A gallery of bystanders gathered behind the yellow police tape on Lumpkin Street Friday in Athens, either paying their respects to the burning Georgia Theatre or watching firefighters smolder the flames.
In case you missed it — and I doubt you did — fire gutted the well-known Athens music venue June 19.
I spent much of my early-to-mid 20s at the Georgia Theatre, so seeing it ablaze saddened the part of me that still yearns for the good times.
I’ll miss the place.
The sentiment of the other onlookers was surely the same. There goes another part of our past, we thought.
All the Athens musical landmarks seem destined for destruction.
Tyrone’s O.C. (where several noted 1980s bands from Athens played their first shows) burned in 1982. The abandoned church in which R.E.M. played its debut was razed in 1990. Now this.
When I think back on the Georgia Theatre, I flash back to late nights, cover bands and a sticky floor varnished with a spilt-beer finish.
That’s not to say I liked every sound resonating from the old stage. The Georgia Theatre offered up as much bad music as it did good.
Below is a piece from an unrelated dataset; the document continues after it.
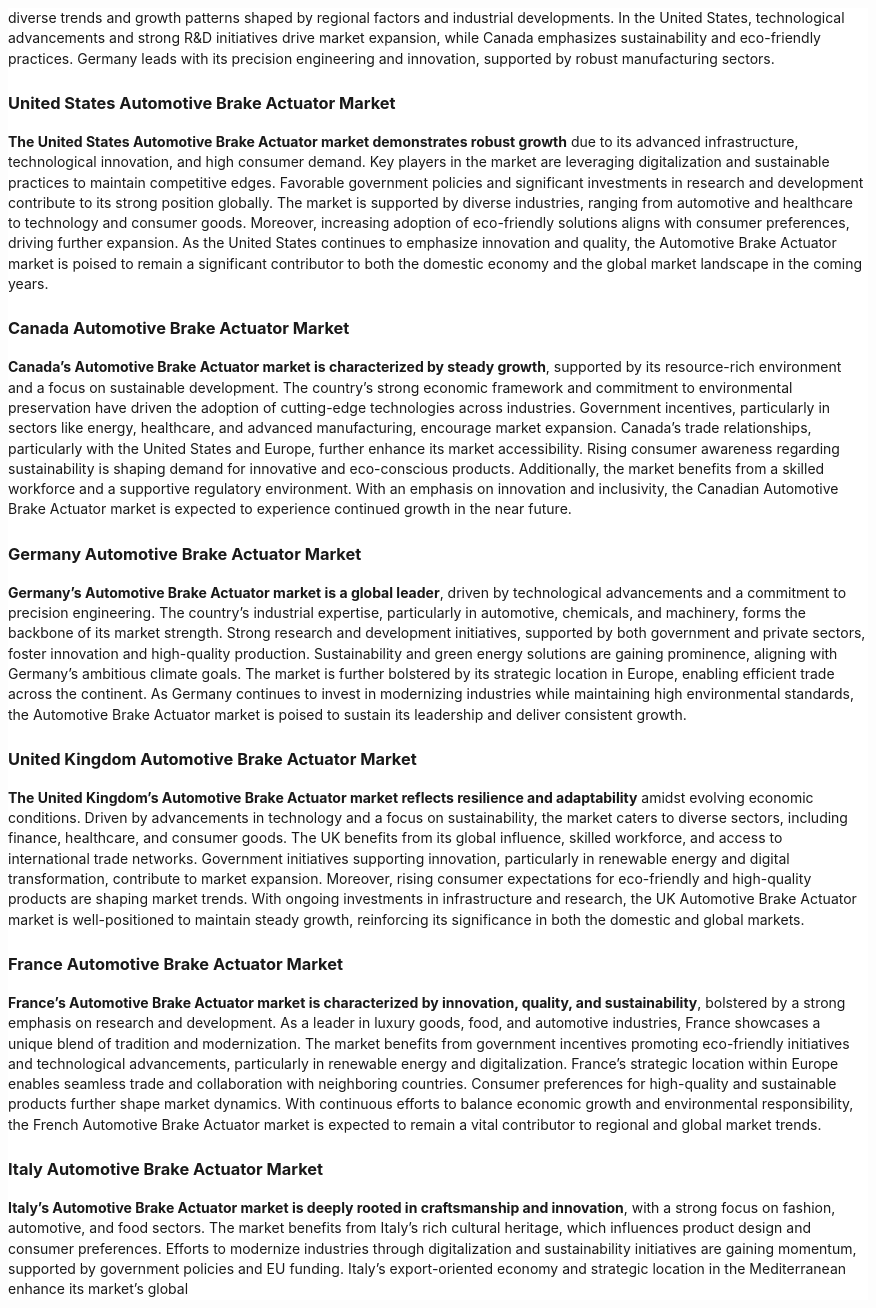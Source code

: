 diverse trends and growth patterns shaped by regional factors and industrial developments. In the United States, technological advancements and strong R&amp;D initiatives drive market expansion, while Canada emphasizes sustainability and eco-friendly practices. Germany leads with its precision engineering and innovation, supported by robust manufacturing sectors.</span></em></p></blockquote><h3><strong>United States Automotive Brake Actuator Market</strong></h3><p><strong>The United States Automotive Brake Actuator market demonstrates robust growth</strong> due to its advanced infrastructure, technological innovation, and high consumer demand. Key players in the market are leveraging digitalization and sustainable practices to maintain competitive edges. Favorable government policies and significant investments in research and development contribute to its strong position globally. The market is supported by diverse industries, ranging from automotive and healthcare to technology and consumer goods. Moreover, increasing adoption of eco-friendly solutions aligns with consumer preferences, driving further expansion. As the United States continues to emphasize innovation and quality, the Automotive Brake Actuator market is poised to remain a significant contributor to both the domestic economy and the global market landscape in the coming years.</p><h3><strong>Canada Automotive Brake Actuator Market</strong></h3><p><strong>Canada&rsquo;s Automotive Brake Actuator market is characterized by steady growth</strong>, supported by its resource-rich environment and a focus on sustainable development. The country&rsquo;s strong economic framework and commitment to environmental preservation have driven the adoption of cutting-edge technologies across industries. Government incentives, particularly in sectors like energy, healthcare, and advanced manufacturing, encourage market expansion. Canada&rsquo;s trade relationships, particularly with the United States and Europe, further enhance its market accessibility. Rising consumer awareness regarding sustainability is shaping demand for innovative and eco-conscious products. Additionally, the market benefits from a skilled workforce and a supportive regulatory environment. With an emphasis on innovation and inclusivity, the Canadian Automotive Brake Actuator market is expected to experience continued growth in the near future.</p><h3><strong>Germany Automotive Brake Actuator Market</strong></h3><p><strong>Germany&rsquo;s Automotive Brake Actuator market is a global leader</strong>, driven by technological advancements and a commitment to precision engineering. The country&rsquo;s industrial expertise, particularly in automotive, chemicals, and machinery, forms the backbone of its market strength. Strong research and development initiatives, supported by both government and private sectors, foster innovation and high-quality production. Sustainability and green energy solutions are gaining prominence, aligning with Germany&rsquo;s ambitious climate goals. The market is further bolstered by its strategic location in Europe, enabling efficient trade across the continent. As Germany continues to invest in modernizing industries while maintaining high environmental standards, the Automotive Brake Actuator market is poised to sustain its leadership and deliver consistent growth.</p><h3><strong>United Kingdom Automotive Brake Actuator Market</strong></h3><p><strong>The United Kingdom&rsquo;s Automotive Brake Actuator market reflects resilience and adaptability</strong> amidst evolving economic conditions. Driven by advancements in technology and a focus on sustainability, the market caters to diverse sectors, including finance, healthcare, and consumer goods. The UK benefits from its global influence, skilled workforce, and access to international trade networks. Government initiatives supporting innovation, particularly in renewable energy and digital transformation, contribute to market expansion. Moreover, rising consumer expectations for eco-friendly and high-quality products are shaping market trends. With ongoing investments in infrastructure and research, the UK Automotive Brake Actuator market is well-positioned to maintain steady growth, reinforcing its significance in both the domestic and global markets.</p><h3><strong>France Automotive Brake Actuator Market</strong></h3><p><strong>France&rsquo;s Automotive Brake Actuator market is characterized by innovation, quality, and sustainability</strong>, bolstered by a strong emphasis on research and development. As a leader in luxury goods, food, and automotive industries, France showcases a unique blend of tradition and modernization. The market benefits from government incentives promoting eco-friendly initiatives and technological advancements, particularly in renewable energy and digitalization. France&rsquo;s strategic location within Europe enables seamless trade and collaboration with neighboring countries. Consumer preferences for high-quality and sustainable products further shape market dynamics. With continuous efforts to balance economic growth and environmental responsibility, the French Automotive Brake Actuator market is expected to remain a vital contributor to regional and global market trends.</p><h3><strong>Italy Automotive Brake Actuator Market</strong></h3><p><strong>Italy&rsquo;s Automotive Brake Actuator market is deeply rooted in craftsmanship and innovation</strong>, with a strong focus on fashion, automotive, and food sectors. The market benefits from Italy&rsquo;s rich cultural heritage, which influences product design and consumer preferences. Efforts to modernize industries through digitalization and sustainability initiatives are gaining momentum, supported by government policies and EU funding. Italy&rsquo;s export-oriented economy and strategic location in the Mediterranean enhance its market&rsquo;s global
That’s especially true if you don’t like jazz-rock jam bands, many of which filled the Georgia Theatre marquee. A friend and I joked that you could walk by on any night at 1 a.m. and hear the same endless guitar solo drifting into the Athens evening ethos.
But the old building was more about memories than the music, anyway.
Many a summer night was wasted away there. Many couples either met or broke up there. Many guys settled disputes with fists on the Georgia Theatre floor.
I remember one guy getting decked right in front of me while waiting in line for the bathroom – just laid-out on that disgusting floor tile.
But they did manage to play a lot of music in between the blood, the mud and the beer.
The theatre drew struggling local acts and big pop names alike. My girlfriend is a huge Jason Mraz fan, and she still proudly displays a photo of her and Mraz taken at the Georgia Theatre.
Personally, I caught an eclectic mix of acts — everything from Mel and the Party Hats (an 80s cover band) to country music outlaw David Allen Coe to rappers Rob Base and DJ E-Z Rock (remember, “It takes two to make a thing go right?”).
The Georgia Theatre was also a popular place to view a Georgia football game if you didn’t have tickets, although I compiled a less than spectacular record (5-4) at the venue. My biggest Georgia Theatre-witnessed Bulldog win was Georgia’s 31-24 triumph over Florida in 2004, a victory which prompted me to go ring the chapel bell.
But at the end of the day, I was all about the rock show.
The zenith of my Georgia Theatre experience came in February of 2004, when Athens’ own Drive-By Truckers played a homecoming concert.
The Truckers were in rare form, and people were hanging from the rafters that night.
A banner draped over the balcony read, “The boys are back in town.”
Certainly, this was home to many.
A lot of memories burned with the Georgia Theatre .
Ben Munro is a reporter for The Madison County Journal.